• Your task:
From the line with "Напишите их хеши_**" to the line with "git log -L:providerSource:provider_source.go", retype every line exactly, including those two, and leave out the rest of the data below.

Data records
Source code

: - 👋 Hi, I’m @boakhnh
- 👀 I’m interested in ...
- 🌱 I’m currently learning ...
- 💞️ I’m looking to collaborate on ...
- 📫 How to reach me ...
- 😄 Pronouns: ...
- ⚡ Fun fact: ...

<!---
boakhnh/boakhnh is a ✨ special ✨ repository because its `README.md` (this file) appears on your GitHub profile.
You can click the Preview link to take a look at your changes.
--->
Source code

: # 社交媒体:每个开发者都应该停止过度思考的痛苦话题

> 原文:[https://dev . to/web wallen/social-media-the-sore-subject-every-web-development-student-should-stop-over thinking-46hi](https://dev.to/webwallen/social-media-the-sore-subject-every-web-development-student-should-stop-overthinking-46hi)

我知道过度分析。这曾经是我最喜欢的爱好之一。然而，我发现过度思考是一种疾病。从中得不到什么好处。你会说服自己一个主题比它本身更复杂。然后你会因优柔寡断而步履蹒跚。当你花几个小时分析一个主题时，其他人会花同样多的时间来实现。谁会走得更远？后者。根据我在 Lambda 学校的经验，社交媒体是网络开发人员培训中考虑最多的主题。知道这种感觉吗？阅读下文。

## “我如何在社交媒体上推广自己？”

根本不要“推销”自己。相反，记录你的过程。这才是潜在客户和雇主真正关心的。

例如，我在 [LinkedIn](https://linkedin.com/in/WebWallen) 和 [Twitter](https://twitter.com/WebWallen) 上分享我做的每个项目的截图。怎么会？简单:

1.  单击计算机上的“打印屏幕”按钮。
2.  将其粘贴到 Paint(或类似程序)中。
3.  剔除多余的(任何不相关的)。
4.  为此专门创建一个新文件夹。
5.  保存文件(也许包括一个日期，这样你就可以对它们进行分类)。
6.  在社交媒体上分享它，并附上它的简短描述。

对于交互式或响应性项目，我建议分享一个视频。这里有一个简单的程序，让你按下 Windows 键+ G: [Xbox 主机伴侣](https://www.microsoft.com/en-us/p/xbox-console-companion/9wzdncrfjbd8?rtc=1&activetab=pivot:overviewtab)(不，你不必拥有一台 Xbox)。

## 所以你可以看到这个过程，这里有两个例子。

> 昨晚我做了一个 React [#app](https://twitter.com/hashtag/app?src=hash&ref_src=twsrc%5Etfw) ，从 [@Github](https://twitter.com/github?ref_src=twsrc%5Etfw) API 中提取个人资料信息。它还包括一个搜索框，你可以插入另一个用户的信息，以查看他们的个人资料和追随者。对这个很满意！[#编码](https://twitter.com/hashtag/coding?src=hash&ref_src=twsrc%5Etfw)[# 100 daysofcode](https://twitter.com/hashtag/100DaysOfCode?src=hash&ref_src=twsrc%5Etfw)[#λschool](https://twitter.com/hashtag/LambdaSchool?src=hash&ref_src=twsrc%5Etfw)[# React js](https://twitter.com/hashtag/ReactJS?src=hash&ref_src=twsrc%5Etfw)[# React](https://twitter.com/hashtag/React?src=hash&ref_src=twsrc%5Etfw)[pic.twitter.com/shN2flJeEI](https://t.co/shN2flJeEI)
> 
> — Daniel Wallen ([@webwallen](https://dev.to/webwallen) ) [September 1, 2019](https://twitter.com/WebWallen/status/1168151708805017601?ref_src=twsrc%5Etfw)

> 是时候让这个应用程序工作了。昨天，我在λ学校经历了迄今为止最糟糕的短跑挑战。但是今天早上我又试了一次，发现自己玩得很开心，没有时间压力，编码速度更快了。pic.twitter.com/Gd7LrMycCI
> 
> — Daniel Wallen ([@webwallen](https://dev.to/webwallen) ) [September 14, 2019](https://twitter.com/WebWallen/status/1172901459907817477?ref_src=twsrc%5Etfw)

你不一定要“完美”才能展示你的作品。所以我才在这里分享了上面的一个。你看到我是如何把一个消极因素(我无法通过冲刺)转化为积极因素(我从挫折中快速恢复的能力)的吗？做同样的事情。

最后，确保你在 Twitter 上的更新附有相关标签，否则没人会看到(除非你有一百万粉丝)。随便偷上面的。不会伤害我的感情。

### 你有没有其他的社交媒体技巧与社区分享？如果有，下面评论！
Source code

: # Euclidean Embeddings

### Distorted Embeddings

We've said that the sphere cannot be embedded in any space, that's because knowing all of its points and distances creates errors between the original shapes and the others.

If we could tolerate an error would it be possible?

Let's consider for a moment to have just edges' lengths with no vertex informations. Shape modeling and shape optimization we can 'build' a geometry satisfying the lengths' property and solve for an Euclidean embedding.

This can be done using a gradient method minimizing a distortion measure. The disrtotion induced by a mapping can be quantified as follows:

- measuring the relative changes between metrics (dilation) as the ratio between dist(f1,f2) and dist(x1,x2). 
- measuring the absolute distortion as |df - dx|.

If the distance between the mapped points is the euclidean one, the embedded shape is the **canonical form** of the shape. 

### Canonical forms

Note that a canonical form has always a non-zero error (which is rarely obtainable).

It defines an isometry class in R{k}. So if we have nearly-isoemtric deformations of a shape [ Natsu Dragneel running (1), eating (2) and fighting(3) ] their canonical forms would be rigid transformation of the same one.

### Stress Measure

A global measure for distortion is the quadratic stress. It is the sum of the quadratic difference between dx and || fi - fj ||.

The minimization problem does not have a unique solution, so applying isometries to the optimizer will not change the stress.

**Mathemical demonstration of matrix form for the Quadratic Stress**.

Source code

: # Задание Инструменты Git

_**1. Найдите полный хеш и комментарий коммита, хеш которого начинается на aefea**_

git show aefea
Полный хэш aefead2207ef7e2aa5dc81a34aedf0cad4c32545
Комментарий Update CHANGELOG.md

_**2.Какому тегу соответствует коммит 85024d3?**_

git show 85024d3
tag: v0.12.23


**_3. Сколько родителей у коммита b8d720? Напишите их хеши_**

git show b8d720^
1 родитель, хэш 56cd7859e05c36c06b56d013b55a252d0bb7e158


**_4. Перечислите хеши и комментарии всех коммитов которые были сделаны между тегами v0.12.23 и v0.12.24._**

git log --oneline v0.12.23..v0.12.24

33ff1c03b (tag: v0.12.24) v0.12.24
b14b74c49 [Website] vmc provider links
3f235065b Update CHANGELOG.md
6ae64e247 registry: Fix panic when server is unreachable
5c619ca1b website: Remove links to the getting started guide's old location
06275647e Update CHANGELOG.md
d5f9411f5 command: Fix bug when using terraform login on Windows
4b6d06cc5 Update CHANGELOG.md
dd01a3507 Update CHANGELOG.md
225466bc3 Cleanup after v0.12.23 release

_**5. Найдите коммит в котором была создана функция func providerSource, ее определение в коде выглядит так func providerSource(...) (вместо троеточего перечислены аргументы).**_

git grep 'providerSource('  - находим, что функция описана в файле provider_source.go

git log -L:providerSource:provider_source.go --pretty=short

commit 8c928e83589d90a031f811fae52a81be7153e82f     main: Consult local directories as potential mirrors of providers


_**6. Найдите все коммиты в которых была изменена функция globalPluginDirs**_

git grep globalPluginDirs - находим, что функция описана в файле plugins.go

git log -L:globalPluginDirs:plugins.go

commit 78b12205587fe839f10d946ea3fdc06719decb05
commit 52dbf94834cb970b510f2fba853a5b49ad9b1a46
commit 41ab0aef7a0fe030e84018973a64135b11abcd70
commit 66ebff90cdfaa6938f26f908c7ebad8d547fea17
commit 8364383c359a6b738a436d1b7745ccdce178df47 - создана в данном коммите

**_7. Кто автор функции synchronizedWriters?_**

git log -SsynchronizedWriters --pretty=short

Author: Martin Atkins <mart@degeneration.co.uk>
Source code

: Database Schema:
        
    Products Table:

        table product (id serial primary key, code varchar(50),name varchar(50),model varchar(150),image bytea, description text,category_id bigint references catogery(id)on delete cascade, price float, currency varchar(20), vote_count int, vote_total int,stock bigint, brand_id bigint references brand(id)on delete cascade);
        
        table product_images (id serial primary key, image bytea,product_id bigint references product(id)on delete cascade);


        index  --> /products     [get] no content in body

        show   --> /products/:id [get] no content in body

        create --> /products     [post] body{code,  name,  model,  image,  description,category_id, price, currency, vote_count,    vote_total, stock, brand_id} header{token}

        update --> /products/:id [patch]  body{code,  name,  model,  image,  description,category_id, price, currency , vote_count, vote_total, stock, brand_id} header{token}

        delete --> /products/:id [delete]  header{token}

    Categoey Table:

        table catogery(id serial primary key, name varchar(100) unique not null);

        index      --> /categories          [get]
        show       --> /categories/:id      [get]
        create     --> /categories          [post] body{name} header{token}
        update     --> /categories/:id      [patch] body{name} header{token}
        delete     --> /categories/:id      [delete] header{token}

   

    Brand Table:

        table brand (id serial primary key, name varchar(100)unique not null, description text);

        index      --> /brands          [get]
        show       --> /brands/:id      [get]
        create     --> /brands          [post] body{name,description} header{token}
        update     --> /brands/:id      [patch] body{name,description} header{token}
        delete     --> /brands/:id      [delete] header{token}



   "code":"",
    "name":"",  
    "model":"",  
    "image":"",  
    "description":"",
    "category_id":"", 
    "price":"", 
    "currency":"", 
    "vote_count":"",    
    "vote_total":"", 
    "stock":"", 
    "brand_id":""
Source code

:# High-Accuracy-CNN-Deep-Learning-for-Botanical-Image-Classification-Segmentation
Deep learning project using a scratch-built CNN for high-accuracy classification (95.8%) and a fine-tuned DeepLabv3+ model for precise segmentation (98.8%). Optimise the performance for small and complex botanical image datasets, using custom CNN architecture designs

• Solution for this problem:
**_3. Сколько родителей у коммита b8d720? Напишите их хеши_**

git show b8d720^
1 родитель, хэш 56cd7859e05c36c06b56d013b55a252d0bb7e158


**_4. Перечислите хеши и комментарии всех коммитов которые были сделаны между тегами v0.12.23 и v0.12.24._**

git log --oneline v0.12.23..v0.12.24

33ff1c03b (tag: v0.12.24) v0.12.24
b14b74c49 [Website] vmc provider links
3f235065b Update CHANGELOG.md
6ae64e247 registry: Fix panic when server is unreachable
5c619ca1b website: Remove links to the getting started guide's old location
06275647e Update CHANGELOG.md
d5f9411f5 command: Fix bug when using terraform login on Windows
4b6d06cc5 Update CHANGELOG.md
dd01a3507 Update CHANGELOG.md
225466bc3 Cleanup after v0.12.23 release

_**5. Найдите коммит в котором была создана функция func providerSource, ее определение в коде выглядит так func providerSource(...) (вместо троеточего перечислены аргументы).**_

git grep 'providerSource('  - находим, что функция описана в файле provider_source.go

git log -L:providerSource:provider_source.go --pretty=short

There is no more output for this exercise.